◆ Work instruction ◆
Reproduce, character for character, the lines below from the first through the one with "## Starting point". Leave pictures out.

(Data records)
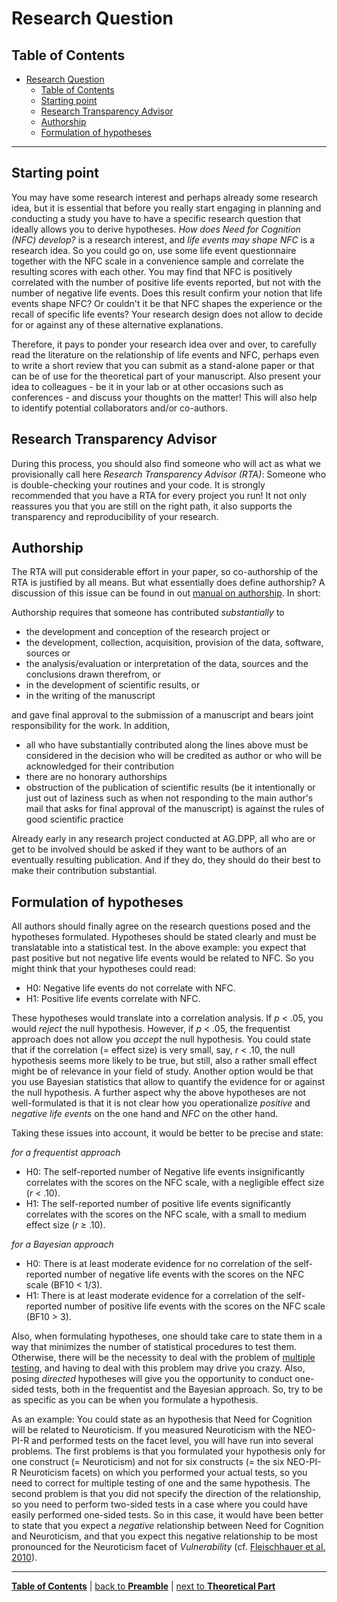 # Research Question

## Table of Contents

- [Research Question](#research-question)
  - [Table of Contents](#table-of-contents)
  - [Starting point](#starting-point)
  - [Research Transparency Advisor](#research-transparency-advisor)
  - [Authorship](#authorship)
  - [Formulation of hypotheses](#formulation-of-hypotheses)

---
## Starting point

You may have some research interest and perhaps already some research idea, but it is essential that before you really start engaging in planning and conducting a study you have to have a specific research question that ideally allows you to derive hypotheses. *How does Need for Cognition (NFC) develop?* is a research interest, and *life events may shape NFC* is a research idea. So you could go on, use some life event questionnaire together with the NFC scale in a convenience sample and correlate the resulting scores with each other. You may find that NFC is positively correlated with the number of positive life events reported, but not with the number of negative life events. Does this result confirm your notion that life events shape NFC? Or couldn't it be that NFC shapes the experience or the recall of specific life events? Your research design does not allow to decide for or against any of these alternative explanations.

Therefore, it pays to ponder your research idea over and over, to carefully read the literature on the relationship of life events and NFC, perhaps even to write a short review that you can submit as a stand-alone paper or that can be of use for the theoretical part of your manuscript. Also present your idea to colleagues - be it in your lab or at other occasions such as conferences - and discuss your thoughts on the matter! This will also help to identify potential collaborators and/or co-authors. 

## Research Transparency Advisor

During this process, you should also find someone who will act as what we provisionally call here *Research Transparency Advisor (RTA)*: Someone who is double-checking your routines and your code. It is strongly recommended that you have a RTA for every project you run! It not only reassures you that you are still on the right path, it also supports the transparency and reproducibility of your research.

## Authorship

The RTA will put considerable effort in your paper, so co-authorship of the RTA is justified by all means. But what essentially does define authorship? A discussion of this issue can be found in out [manual on authorship](https://github.com/alex-strobel/DPP-LabManual/blob/main/Research/Administration/Authorship/Authorship.md). In short:

Authorship requires that someone has contributed *substantially* to

- the development and conception of the research project or
- the development, collection, acquisition, provision of the data, software, sources or
- the analysis/evaluation or interpretation of the data, sources and the conclusions drawn therefrom, or
- in the development of scientific results, or
- in the writing of the manuscript

and gave final approval to the submission of a manuscript and bears joint responsibility for the work. In addition,

- all who have substantially contributed along the lines above must be considered in the decision who will be credited as author or who will be acknowledged for their contribution
- there are no honorary authorships
- obstruction of the publication of scientific results (be it intentionally or just out of laziness such as when not responding to the main author's mail that asks for final approval of the manuscript) is against the rules of good scientific practice

Already early in any research project conducted at AG.DPP, all who are or get to be involved should be asked if they want to be authors of an eventually resulting publication. And if they do, they should do their best to make their contribution substantial.

## Formulation of hypotheses

<!-- urgently needs review/revision! -->

All authors should finally agree on the research questions posed and the hypotheses formulated. Hypotheses should be stated clearly and must be translatable into a statistical test. In the above example: you expect that past positive but not negative life events would be related to NFC. So you might think that your hypotheses could read:

- H0: Negative life events do not correlate with NFC.
- H1: Positive life events correlate with NFC.

These hypotheses would translate into a correlation analysis. If *p* < .05, you would *reject* the null hypothesis. However, if *p* < .05, the frequentist approach does not allow you *accept* the null hypothesis. You could state that if the correlation (= effect size) is very small, say, *r* < .10, the null hypothesis seems more likely to be true, but still, also a rather small effect might be of relevance in your field of study. Another option would be that you use Bayesian statistics that allow to quantify the evidence for or against the null hypothesis. A further aspect why the above hypotheses are not well-formulated is that it is not clear how you operationalize *positive* and *negative life events* on the one hand and *NFC* on the other hand. 

Taking these issues into account, it would be better to be precise and state:

*for a frequentist approach*

- H0: The self-reported number of Negative life events insignificantly correlates with the scores on the NFC scale, with a negligible effect size (*r* < .10).
- H1: The self-reported number of positive life events significantly correlates with the scores on the NFC scale, with a small to medium effect size (*r* ≥ .10).

*for a Bayesian approach*

- H0: There is at least moderate evidence for no correlation of the self-reported number of negative life events with the scores on the NFC scale (BF10 < 1/3).
- H1: There is at least moderate evidence for a correlation of the self-reported number of positive life events with the scores on the NFC scale (BF10 > 3).

Also, when formulating hypotheses, one should take care to state them in a way that minimizes the number of statistical procedures to test them. Otherwise, there will be the necessity to deal with the problem of [multiple testing](https://github.com/alex-strobel/DPP-LabManual/blob/main/Research/Analysis/Methods/Multiple-Testing/Multiple-Testing.md), and having to deal with this problem may drive you crazy. Also, posing *directed* hypotheses will give you the opportunity to conduct one-sided tests, both in the frequentist and the Bayesian approach. So, try to be as specific as you can be when you formulate a hypothesis. 

As an example: You could state as an hypothesis that Need for Cognition will be related to Neuroticism. If you measured Neuroticism with the NEO-PI-R and performed tests on the facet level, you will have run into several problems. The first problems is that you formulated your hypothesis only for one construct (= Neuroticism) and not for six constructs (= the six NEO-PI-R Neuroticism facets) on which you performed your actual tests, so you need to correct for multiple testing of one and the same hypothesis. The second problem is that you did not specify the direction of the relationship, so you need to perform two-sided tests in a case where you could have easily performed one-sided tests. So in this case, it would have been better to state that you expect a *negative* relationship between Need for Cognition and Neuroticism, and that you expect this negative relationship to be most pronounced for the Neuroticism facet of *Vulnerability* (cf. [Fleischhauer et al. 2010](https://journals.sagepub.com/doi/10.1177/0146167209351886?url_ver=Z39.88-2003&rfr_id=ori:rid:crossref.org&rfr_dat=cr_pub%20%200pubmed)).

---

[**Table of Contents**](#README.md) | [back to **Preamble**](00_Preamble.md) | [next to **Theoretical Part**](02_Theoretical_part.md)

◆ Your response ◆
 # Research Question

## Table of Contents

- [Research Question](#research-question)
  - [Table of Contents](#table-of-contents)
  - [Starting point](#starting-point)
  - [Research Transparency Advisor](#research-transparency-advisor)
  - [Authorship](#authorship)
  - [Formulation of hypotheses](#formulation-of-hypotheses)

---
## Starting point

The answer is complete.